* Exercise description: Report, from the records below, every line where the word "true" appears.

(Stored data)
--- START ---

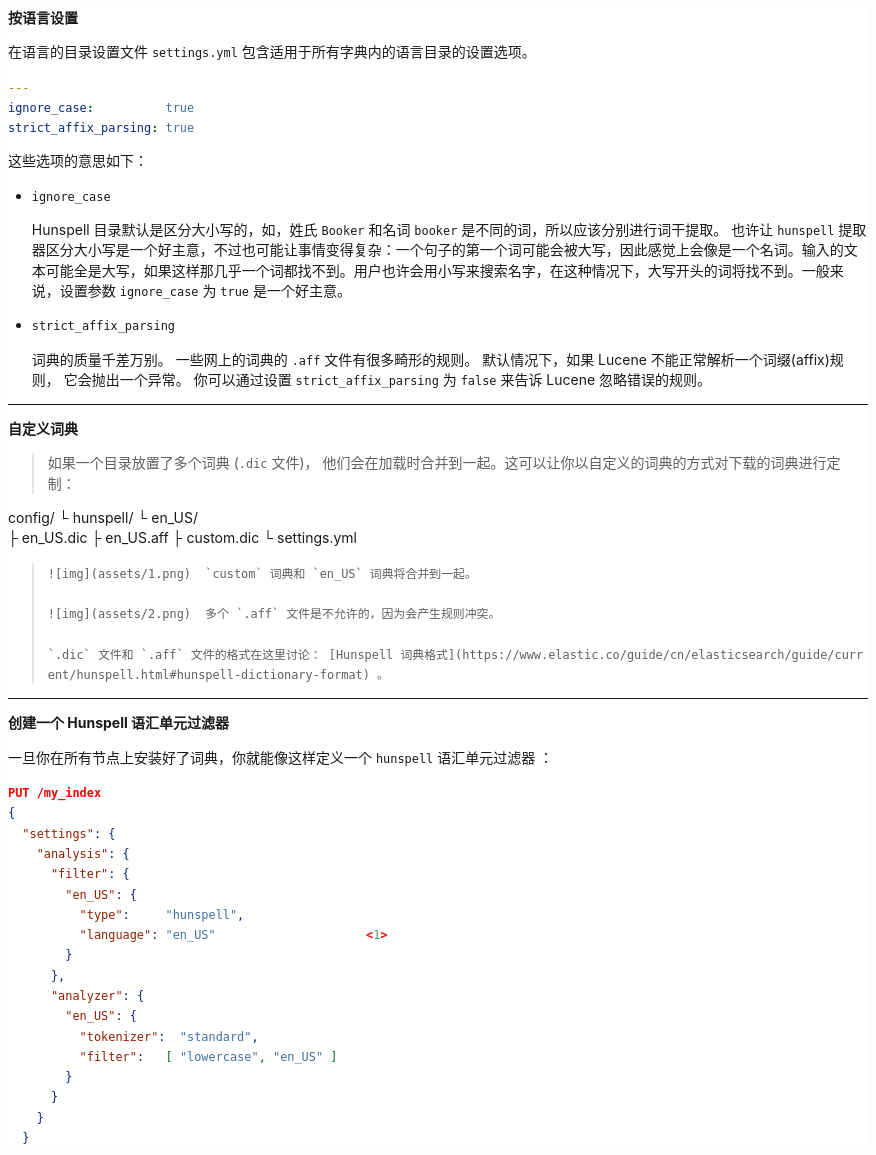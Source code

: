 **按语言设置**

在语言的目录设置文件 `settings.yml` 包含适用于所有字典内的语言目录的设置选项。

```yaml
---
ignore_case:          true
strict_affix_parsing: true
```

这些选项的意思如下：

- `ignore_case`

  Hunspell 目录默认是区分大小写的，如，姓氏 `Booker` 和名词 `booker` 是不同的词，所以应该分别进行词干提取。 也许让 `hunspell` 提取器区分大小写是一个好主意，不过也可能让事情变得复杂：一个句子的第一个词可能会被大写，因此感觉上会像是一个名词。输入的文本可能全是大写，如果这样那几乎一个词都找不到。用户也许会用小写来搜索名字，在这种情况下，大写开头的词将找不到。一般来说，设置参数 `ignore_case` 为 `true` 是一个好主意。

- `strict_affix_parsing`

  词典的质量千差万别。 一些网上的词典的 `.aff` 文件有很多畸形的规则。 默认情况下，如果 Lucene 不能正常解析一个词缀(affix)规则， 它会抛出一个异常。 你可以通过设置 `strict_affix_parsing` 为 `false` 来告诉 Lucene 忽略错误的规则。

------

**自定义词典**

>  如果一个目录放置了多个词典 (`.dic` 文件)， 他们会在加载时合并到一起。这可以让你以自定义的词典的方式对下载的词典进行定制：
>  
>  ```text
config/
  └ hunspell/
      └ en_US/  
          ├ en_US.dic
          ├ en_US.aff 
          ├ custom.dic
          └ settings.yml
>  ```
>  ![img](assets/1.png)  `custom` 词典和 `en_US` 词典将合并到一起。   
>  
>  ![img](assets/2.png)  多个 `.aff` 文件是不允许的，因为会产生规则冲突。  
>  
>  `.dic` 文件和 `.aff` 文件的格式在这里讨论： [Hunspell 词典格式](https://www.elastic.co/guide/cn/elasticsearch/guide/current/hunspell.html#hunspell-dictionary-format) 。  

------

**创建一个 Hunspell 语汇单元过滤器**

一旦你在所有节点上安装好了词典，你就能像这样定义一个 `hunspell` 语汇单元过滤器 ：

```json
PUT /my_index
{
  "settings": {
    "analysis": {
      "filter": {
        "en_US": {
          "type":     "hunspell",
          "language": "en_US"                     <1>
        }
      },
      "analyzer": {
        "en_US": {
          "tokenizer":  "standard",
          "filter":   [ "lowercase", "en_US" ]
        }
      }
    }
  }
```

--- END ---

* Response area:
ignore_case:          true
strict_affix_parsing: true
  Hunspell 目录默认是区分大小写的，如，姓氏 `Booker` 和名词 `booker` 是不同的词，所以应该分别进行词干提取。 也许让 `hunspell` 提取器区分大小写是一个好主意，不过也可能让事情变得复杂：一个句子的第一个词可能会被大写，因此感觉上会像是一个名词。输入的文本可能全是大写，如果这样那几乎一个词都找不到。用户也许会用小写来搜索名字，在这种情况下，大写开头的词将找不到。一般来说，设置参数 `ignore_case` 为 `true` 是一个好主意。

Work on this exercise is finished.